Recently the internet has been a terrifying landscape. This is obviously not unusual considering we all know exactly what’sย happening on the internet.

However, we’ve recently come across an “interesting” Facebook comment, presented for you now.

very rude fb comment

So, now you see that the only interesting thing about this comment is its stupidity.

It’s not exactly unusual. While we may unanimously praise Asmaa Abulyazied now, how long will it take us before we turn on her and start bullying her like we did Dina El-Sherbiny?

We’re pretty sure she hasn’t forgotten being mocked for being dark, ‘not even clear on camera’, and not conventionally (read: light-skinned) pretty.


This is not to say that actresses are above criticism. They should be as critiqued as anyone, however what does calling someone ‘dark and ashy’ or a ‘sel3awa’ have to do with critique?

This made me wonder, though. Why do Egyptians consider dark skin a bad thing?


Dina El-Sherbiny

Let’s State the Obvious and Everything Else

Okay, so we all know the answer to that one. We’re a society of colorist cowards, so it makes relative sense.

We’re not here to discuss relativity, though.

Most societies of non-white populations have this same disease we do. Colorism isn’t exactly a new thing for us, but most of us are unaware of that bias.


Lightening cream

So, What’s Colorism?

Colorism is a sub-section of the bias against dark skin that’s pretty much bizarre in its conception.

You see, colorism is when a person rates people who aren’t white according to their skin-tone and the lighter the person is the better.

Asmaa AY


People with lighter skin-tones are thought to be smarter, prettier, cleaner, and just better at everything. On the other hand, people with darker skin-tones are thought to be the absolute opposite. They’re less smart, less clean, less likable, and “ugly“.

Sounds a bit familiar right about now, correct?

Old Habits Just Won’t Die

The worst thing about colorism is that it’s not limited to white racists or people in the “countries out there“. Sadly, we have it in spades here.
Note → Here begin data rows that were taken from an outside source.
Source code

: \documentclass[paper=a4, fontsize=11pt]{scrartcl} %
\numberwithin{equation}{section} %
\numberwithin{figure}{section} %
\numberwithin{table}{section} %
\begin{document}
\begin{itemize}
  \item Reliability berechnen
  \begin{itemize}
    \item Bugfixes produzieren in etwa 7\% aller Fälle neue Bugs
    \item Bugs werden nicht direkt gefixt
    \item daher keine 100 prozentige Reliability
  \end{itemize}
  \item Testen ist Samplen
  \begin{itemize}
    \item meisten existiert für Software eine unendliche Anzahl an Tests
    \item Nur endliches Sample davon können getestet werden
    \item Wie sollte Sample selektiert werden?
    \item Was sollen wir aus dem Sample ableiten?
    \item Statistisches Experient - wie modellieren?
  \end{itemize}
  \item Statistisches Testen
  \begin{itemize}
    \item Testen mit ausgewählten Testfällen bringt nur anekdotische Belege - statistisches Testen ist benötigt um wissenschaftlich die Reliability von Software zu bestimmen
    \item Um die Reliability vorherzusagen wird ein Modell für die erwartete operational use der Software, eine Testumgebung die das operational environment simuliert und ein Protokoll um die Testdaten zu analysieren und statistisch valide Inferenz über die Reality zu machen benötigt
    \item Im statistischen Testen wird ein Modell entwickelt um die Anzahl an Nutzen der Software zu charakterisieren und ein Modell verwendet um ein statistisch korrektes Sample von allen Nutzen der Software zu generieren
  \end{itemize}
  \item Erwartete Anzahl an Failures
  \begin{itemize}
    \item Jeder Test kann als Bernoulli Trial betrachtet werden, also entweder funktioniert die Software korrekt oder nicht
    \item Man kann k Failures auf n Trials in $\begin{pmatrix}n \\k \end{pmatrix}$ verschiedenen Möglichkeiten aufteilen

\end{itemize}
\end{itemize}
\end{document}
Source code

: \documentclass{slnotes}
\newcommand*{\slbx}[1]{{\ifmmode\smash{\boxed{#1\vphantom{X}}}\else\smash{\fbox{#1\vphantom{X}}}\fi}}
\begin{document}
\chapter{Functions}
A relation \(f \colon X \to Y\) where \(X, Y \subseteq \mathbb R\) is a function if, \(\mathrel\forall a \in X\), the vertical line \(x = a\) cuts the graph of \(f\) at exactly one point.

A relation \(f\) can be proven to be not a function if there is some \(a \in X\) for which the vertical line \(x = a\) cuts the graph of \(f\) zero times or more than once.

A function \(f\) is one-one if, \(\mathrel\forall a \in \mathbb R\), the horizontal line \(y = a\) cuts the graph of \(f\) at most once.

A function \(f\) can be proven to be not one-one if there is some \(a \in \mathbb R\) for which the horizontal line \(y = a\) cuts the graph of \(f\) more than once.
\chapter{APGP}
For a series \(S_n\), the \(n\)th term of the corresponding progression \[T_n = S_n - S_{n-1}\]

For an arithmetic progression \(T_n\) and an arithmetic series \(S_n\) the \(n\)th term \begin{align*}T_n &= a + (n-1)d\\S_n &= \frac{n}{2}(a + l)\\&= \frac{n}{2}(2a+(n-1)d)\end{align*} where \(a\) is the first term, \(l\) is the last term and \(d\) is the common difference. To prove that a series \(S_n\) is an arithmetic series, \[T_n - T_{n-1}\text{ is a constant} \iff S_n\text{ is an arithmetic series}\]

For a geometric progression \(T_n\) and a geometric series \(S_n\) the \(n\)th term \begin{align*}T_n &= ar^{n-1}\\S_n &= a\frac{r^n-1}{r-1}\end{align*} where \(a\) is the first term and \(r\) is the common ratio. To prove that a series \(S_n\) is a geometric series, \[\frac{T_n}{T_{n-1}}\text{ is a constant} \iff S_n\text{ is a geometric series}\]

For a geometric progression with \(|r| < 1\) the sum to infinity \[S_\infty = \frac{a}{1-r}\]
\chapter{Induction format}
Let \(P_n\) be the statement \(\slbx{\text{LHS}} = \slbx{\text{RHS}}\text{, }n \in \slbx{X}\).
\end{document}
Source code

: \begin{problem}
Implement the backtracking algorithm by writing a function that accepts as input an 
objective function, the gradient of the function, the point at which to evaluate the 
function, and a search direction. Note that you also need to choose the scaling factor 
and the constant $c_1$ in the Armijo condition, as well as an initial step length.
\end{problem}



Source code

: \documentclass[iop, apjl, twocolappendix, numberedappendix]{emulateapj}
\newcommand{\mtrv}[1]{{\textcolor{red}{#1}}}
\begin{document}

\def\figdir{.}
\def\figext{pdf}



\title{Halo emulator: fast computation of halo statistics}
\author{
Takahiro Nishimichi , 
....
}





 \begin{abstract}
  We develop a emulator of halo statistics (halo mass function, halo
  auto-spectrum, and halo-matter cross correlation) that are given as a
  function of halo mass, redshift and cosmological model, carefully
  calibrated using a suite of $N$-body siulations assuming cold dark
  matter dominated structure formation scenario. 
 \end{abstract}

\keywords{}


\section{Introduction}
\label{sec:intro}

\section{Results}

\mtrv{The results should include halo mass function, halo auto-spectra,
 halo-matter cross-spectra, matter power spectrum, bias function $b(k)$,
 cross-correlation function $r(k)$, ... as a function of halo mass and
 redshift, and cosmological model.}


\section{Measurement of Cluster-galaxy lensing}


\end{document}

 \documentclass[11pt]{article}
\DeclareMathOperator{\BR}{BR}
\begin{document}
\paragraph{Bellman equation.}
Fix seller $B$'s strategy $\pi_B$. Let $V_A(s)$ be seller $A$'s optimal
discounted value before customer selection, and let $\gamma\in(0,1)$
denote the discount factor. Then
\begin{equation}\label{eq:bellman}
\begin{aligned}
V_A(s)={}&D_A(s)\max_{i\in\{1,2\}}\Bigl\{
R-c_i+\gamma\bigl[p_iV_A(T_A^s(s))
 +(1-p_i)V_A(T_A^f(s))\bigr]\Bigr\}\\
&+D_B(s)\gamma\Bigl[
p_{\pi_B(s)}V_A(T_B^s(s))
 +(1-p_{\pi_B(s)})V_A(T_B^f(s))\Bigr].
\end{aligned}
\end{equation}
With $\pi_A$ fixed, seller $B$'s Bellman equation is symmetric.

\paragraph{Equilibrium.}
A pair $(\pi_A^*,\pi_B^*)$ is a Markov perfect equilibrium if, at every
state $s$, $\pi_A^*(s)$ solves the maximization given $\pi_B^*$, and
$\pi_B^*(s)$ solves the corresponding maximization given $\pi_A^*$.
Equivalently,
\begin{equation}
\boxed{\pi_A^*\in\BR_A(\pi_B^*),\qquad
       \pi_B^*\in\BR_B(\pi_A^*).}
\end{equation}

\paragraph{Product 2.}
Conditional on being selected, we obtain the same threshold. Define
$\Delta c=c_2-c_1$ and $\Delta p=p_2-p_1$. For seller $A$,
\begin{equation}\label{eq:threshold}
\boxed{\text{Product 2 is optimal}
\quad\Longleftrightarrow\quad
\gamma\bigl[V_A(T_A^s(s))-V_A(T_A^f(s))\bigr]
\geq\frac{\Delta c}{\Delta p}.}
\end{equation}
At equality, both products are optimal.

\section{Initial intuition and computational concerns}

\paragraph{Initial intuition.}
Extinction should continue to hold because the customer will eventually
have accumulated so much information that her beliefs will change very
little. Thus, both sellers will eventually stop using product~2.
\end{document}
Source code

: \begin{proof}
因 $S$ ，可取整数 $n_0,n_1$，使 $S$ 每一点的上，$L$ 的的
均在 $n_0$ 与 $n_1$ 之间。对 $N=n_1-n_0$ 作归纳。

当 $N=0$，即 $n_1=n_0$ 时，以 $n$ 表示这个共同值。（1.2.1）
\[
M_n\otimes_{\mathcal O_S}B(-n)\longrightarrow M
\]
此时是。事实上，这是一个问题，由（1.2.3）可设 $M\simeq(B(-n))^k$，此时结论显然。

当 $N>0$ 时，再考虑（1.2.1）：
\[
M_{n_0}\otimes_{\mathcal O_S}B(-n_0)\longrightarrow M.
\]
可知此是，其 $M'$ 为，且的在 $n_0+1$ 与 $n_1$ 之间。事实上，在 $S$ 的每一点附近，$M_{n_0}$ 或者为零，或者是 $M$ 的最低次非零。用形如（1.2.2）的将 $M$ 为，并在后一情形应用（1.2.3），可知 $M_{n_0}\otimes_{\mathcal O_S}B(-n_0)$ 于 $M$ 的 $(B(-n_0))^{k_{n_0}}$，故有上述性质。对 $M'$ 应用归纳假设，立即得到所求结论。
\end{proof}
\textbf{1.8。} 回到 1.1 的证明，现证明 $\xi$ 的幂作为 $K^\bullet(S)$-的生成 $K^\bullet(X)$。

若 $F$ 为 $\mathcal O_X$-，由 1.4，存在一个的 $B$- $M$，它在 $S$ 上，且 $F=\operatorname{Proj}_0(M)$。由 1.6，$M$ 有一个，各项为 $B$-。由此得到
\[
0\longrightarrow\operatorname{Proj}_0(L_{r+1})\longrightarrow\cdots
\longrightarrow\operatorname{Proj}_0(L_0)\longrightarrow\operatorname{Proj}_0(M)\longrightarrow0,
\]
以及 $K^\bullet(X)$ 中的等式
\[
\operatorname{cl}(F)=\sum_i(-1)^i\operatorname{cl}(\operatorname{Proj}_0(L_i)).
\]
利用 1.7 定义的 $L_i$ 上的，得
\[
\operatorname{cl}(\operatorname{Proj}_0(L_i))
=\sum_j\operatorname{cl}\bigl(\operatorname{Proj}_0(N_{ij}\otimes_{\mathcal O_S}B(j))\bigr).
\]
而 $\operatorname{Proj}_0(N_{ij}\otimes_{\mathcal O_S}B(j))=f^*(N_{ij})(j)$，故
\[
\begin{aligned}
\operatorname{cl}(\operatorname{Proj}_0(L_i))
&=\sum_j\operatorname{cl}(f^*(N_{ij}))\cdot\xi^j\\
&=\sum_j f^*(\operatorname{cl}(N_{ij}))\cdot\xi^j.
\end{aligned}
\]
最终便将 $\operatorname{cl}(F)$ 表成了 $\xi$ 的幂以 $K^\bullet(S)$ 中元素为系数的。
For people who aren’t pale, we’ve all grown up with our parents telling us to stay out of the sun to not get darker. We’re told that we got burnt like toast when we’re back from spending too much time in the sun anyway.

We’re also told things like “being dark is being half-pretty but being white is simply being pretty“. Things like “yeah, I like darker people“, as if that’s just the validation we need.


Too much meme

Now that we’ve grown up, though, we’re starting to recognize this pattern and trying to stop it. We’re also trying to put in some self-confidence to kids we just know are going through the same things.

This is treated by the population as anger sometimes. Other times, it’s treated as jealousy. Both accounts have zero ring of truth.

Why We Should Seriously Drop This

Kim K

The first argument is that embracing darker skin-tones means that we’re invalidating pale people and we’re making them feel insecure. Yes, somehow that became a thing.

This is not to say that pale Egyptians don’t get bullied for their skin-tones. They do. In Europe, where they’re much darker and ‘other‘ compared to the white people.

Telling people to not embrace themselves is telling them to pretend like everything is okay just because we all grew up now. It does nothing to improve the situation.

This is a discussion we need to have, even if it makes people uncomfortable. People feel uncomfortable discussing many horrible things, but it doesn’t mean we turn the other cheek all the time.

The other argument is that the arguers are jealous, because of course everyone wants to be the palest person in the room. Please note the sarcasm.

Rendering everything to jealousy is honestly the easiest way in an argument, but it’s also plain childish. Not to mention that you’reย basically saying someone’s feelings of valid anger are worthless.

One Easy Step to Tone Down the Insensitivity

We won’t solve colorism in a day and an article, not that this needed saying. However, there are ways we can start working on our prejudices and toning them down.

The first step (the only step, really) is to think. Not about how you would feel if you were in the other person’s shoes. Just about that person. Then think about how that is inherently insensitive.

Every time you want to say something along the lines of “burnt” anything or something about not seeing a person in the dark, maybe don’t.

Consider that maybe a person’s emotions are more important than getting that one “ha ha” and few smirks.